* _Stored data_
——

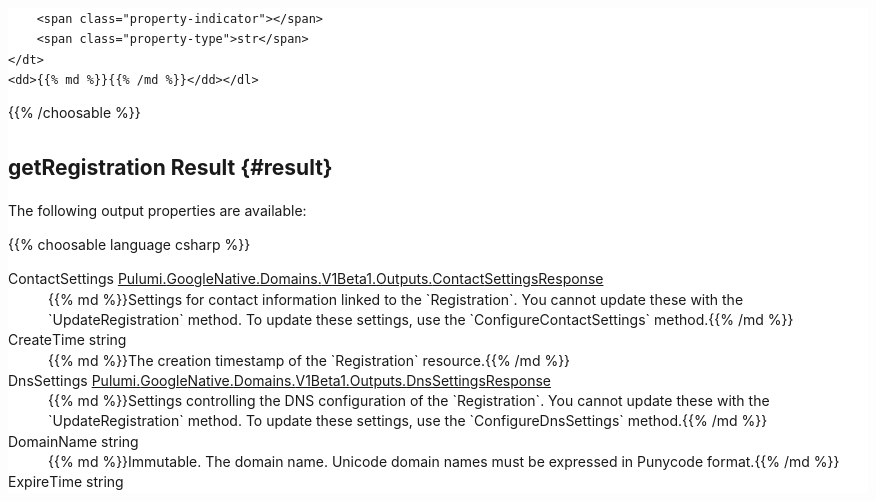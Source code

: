         <span class="property-indicator"></span>
        <span class="property-type">str</span>
    </dt>
    <dd>{{% md %}}{{% /md %}}</dd></dl>
{{% /choosable %}}




## getRegistration Result {#result}

The following output properties are available:



{{% choosable language csharp %}}
<dl class="resources-properties"><dt class="property-"
            title="">
        <span id="contactsettings_csharp">
<a href="#contactsettings_csharp" style="color: inherit; text-decoration: inherit;">Contact<wbr>Settings</a>
</span>
        <span class="property-indicator"></span>
        <span class="property-type"><a href="#contactsettingsresponse">Pulumi.<wbr>Google<wbr>Native.<wbr>Domains.<wbr>V1Beta1.<wbr>Outputs.<wbr>Contact<wbr>Settings<wbr>Response</a></span>
    </dt>
    <dd>{{% md %}}Settings for contact information linked to the `Registration`. You cannot update these with the `UpdateRegistration` method. To update these settings, use the `ConfigureContactSettings` method.{{% /md %}}</dd><dt class="property-"
            title="">
        <span id="createtime_csharp">
<a href="#createtime_csharp" style="color: inherit; text-decoration: inherit;">Create<wbr>Time</a>
</span>
        <span class="property-indicator"></span>
        <span class="property-type">string</span>
    </dt>
    <dd>{{% md %}}The creation timestamp of the `Registration` resource.{{% /md %}}</dd><dt class="property-"
            title="">
        <span id="dnssettings_csharp">
<a href="#dnssettings_csharp" style="color: inherit; text-decoration: inherit;">Dns<wbr>Settings</a>
</span>
        <span class="property-indicator"></span>
        <span class="property-type"><a href="#dnssettingsresponse">Pulumi.<wbr>Google<wbr>Native.<wbr>Domains.<wbr>V1Beta1.<wbr>Outputs.<wbr>Dns<wbr>Settings<wbr>Response</a></span>
    </dt>
    <dd>{{% md %}}Settings controlling the DNS configuration of the `Registration`. You cannot update these with the `UpdateRegistration` method. To update these settings, use the `ConfigureDnsSettings` method.{{% /md %}}</dd><dt class="property-"
            title="">
        <span id="domainname_csharp">
<a href="#domainname_csharp" style="color: inherit; text-decoration: inherit;">Domain<wbr>Name</a>
</span>
        <span class="property-indicator"></span>
        <span class="property-type">string</span>
    </dt>
    <dd>{{% md %}}Immutable. The domain name. Unicode domain names must be expressed in Punycode format.{{% /md %}}</dd><dt class="property-"
            title="">
        <span id="expiretime_csharp">
<a href="#expiretime_csharp" style="color: inherit; text-decoration: inherit;">Expire<wbr>Time</a>
</span>
        <span class="property-indicator"></span>
        <span class="property-type">string</span>
    </dt>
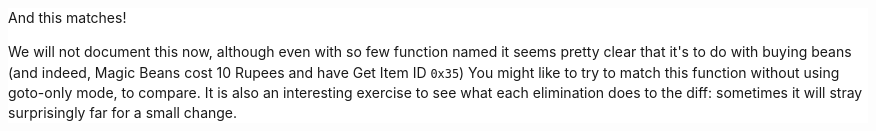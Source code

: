 And this matches!

We will not document this now, although even with so few function named it seems pretty clear that it's to do with buying beans (and indeed, Magic Beans cost 10 Rupees and have Get Item ID `0x35`) You might like to try to match this function without using goto-only mode, to compare. It is also an interesting exercise to see what each elimination does to the diff: sometimes it will stray surprisingly far for a small change.
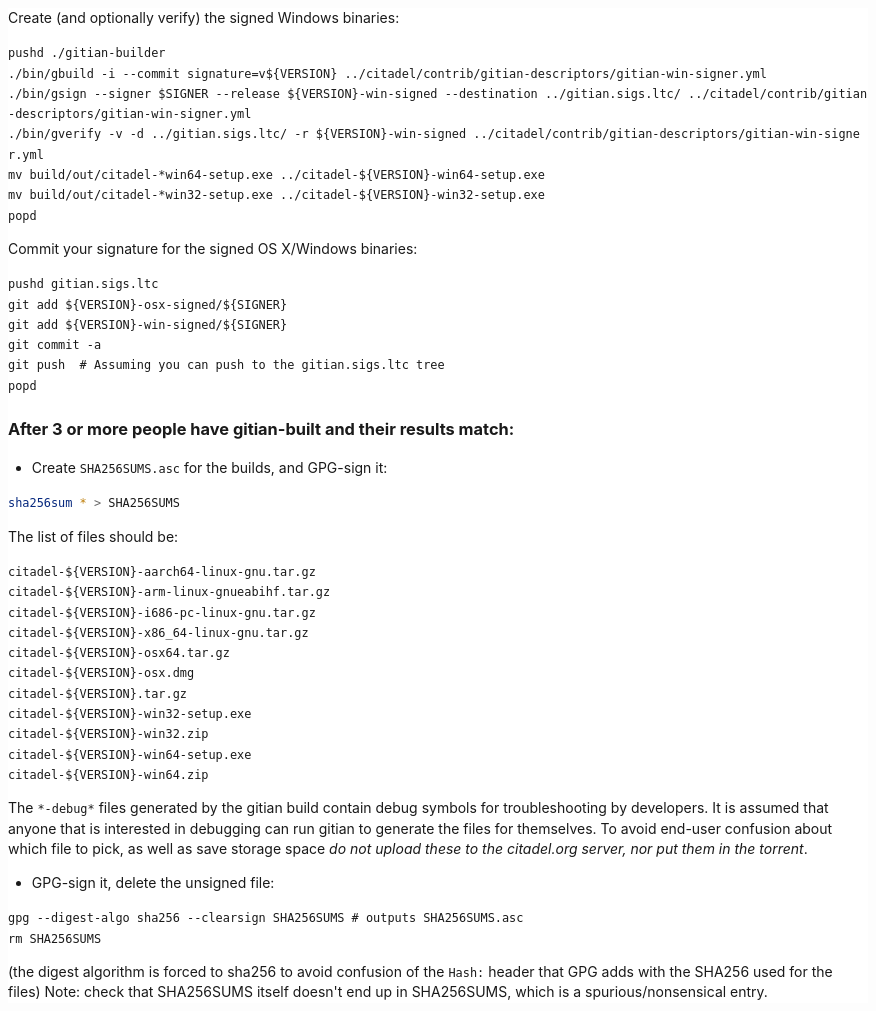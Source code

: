 Create (and optionally verify) the signed Windows binaries:

    pushd ./gitian-builder
    ./bin/gbuild -i --commit signature=v${VERSION} ../citadel/contrib/gitian-descriptors/gitian-win-signer.yml
    ./bin/gsign --signer $SIGNER --release ${VERSION}-win-signed --destination ../gitian.sigs.ltc/ ../citadel/contrib/gitian-descriptors/gitian-win-signer.yml
    ./bin/gverify -v -d ../gitian.sigs.ltc/ -r ${VERSION}-win-signed ../citadel/contrib/gitian-descriptors/gitian-win-signer.yml
    mv build/out/citadel-*win64-setup.exe ../citadel-${VERSION}-win64-setup.exe
    mv build/out/citadel-*win32-setup.exe ../citadel-${VERSION}-win32-setup.exe
    popd

Commit your signature for the signed OS X/Windows binaries:

    pushd gitian.sigs.ltc
    git add ${VERSION}-osx-signed/${SIGNER}
    git add ${VERSION}-win-signed/${SIGNER}
    git commit -a
    git push  # Assuming you can push to the gitian.sigs.ltc tree
    popd

### After 3 or more people have gitian-built and their results match:

- Create `SHA256SUMS.asc` for the builds, and GPG-sign it:

```bash
sha256sum * > SHA256SUMS
```

The list of files should be:
```
citadel-${VERSION}-aarch64-linux-gnu.tar.gz
citadel-${VERSION}-arm-linux-gnueabihf.tar.gz
citadel-${VERSION}-i686-pc-linux-gnu.tar.gz
citadel-${VERSION}-x86_64-linux-gnu.tar.gz
citadel-${VERSION}-osx64.tar.gz
citadel-${VERSION}-osx.dmg
citadel-${VERSION}.tar.gz
citadel-${VERSION}-win32-setup.exe
citadel-${VERSION}-win32.zip
citadel-${VERSION}-win64-setup.exe
citadel-${VERSION}-win64.zip
```
The `*-debug*` files generated by the gitian build contain debug symbols
for troubleshooting by developers. It is assumed that anyone that is interested
in debugging can run gitian to generate the files for themselves. To avoid
end-user confusion about which file to pick, as well as save storage
space *do not upload these to the citadel.org server, nor put them in the torrent*.

- GPG-sign it, delete the unsigned file:
```
gpg --digest-algo sha256 --clearsign SHA256SUMS # outputs SHA256SUMS.asc
rm SHA256SUMS
```
(the digest algorithm is forced to sha256 to avoid confusion of the `Hash:` header that GPG adds with the SHA256 used for the files)
Note: check that SHA256SUMS itself doesn't end up in SHA256SUMS, which is a spurious/nonsensical entry.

——

* _WHAT YOU SHOULD DO_
Whichever lines of the data include the word "properties", pull them out.

* _WORKED SOLUTION_
The following output properties are available:
<dl class="resources-properties"><dt class="property-"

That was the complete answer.